(Task): Taking the lines below one at a time, count those with the string "lorsque" and give the result alone.

┄┄┄┄┄┄┄┄┄┄

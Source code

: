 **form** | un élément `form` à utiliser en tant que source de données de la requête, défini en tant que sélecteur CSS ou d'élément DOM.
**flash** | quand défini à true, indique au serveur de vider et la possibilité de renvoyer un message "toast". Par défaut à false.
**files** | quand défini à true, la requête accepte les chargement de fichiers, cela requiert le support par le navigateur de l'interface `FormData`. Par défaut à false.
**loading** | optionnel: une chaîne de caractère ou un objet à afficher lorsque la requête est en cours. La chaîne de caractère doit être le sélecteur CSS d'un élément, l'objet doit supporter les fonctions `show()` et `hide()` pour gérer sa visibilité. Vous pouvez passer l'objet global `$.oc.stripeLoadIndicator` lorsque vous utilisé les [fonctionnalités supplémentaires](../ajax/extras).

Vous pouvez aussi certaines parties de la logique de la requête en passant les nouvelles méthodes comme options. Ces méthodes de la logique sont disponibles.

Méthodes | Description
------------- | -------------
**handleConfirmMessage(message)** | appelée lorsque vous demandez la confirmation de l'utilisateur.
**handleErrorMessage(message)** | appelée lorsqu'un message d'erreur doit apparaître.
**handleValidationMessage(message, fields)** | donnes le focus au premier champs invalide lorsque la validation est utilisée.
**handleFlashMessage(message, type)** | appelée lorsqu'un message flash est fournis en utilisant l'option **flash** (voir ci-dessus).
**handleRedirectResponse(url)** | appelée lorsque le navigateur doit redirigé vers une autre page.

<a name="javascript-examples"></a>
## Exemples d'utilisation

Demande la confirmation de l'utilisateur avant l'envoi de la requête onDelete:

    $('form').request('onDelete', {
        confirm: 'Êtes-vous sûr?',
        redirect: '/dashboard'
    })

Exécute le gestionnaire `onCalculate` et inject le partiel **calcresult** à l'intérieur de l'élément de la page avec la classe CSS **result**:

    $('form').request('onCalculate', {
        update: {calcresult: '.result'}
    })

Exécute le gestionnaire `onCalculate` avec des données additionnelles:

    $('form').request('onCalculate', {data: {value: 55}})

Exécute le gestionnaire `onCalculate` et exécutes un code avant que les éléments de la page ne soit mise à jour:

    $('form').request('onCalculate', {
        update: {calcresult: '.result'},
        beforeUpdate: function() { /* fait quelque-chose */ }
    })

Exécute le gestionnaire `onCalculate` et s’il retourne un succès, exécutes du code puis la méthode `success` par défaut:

┄┄┄┄┄┄┄┄┄┄

(Expected output): 4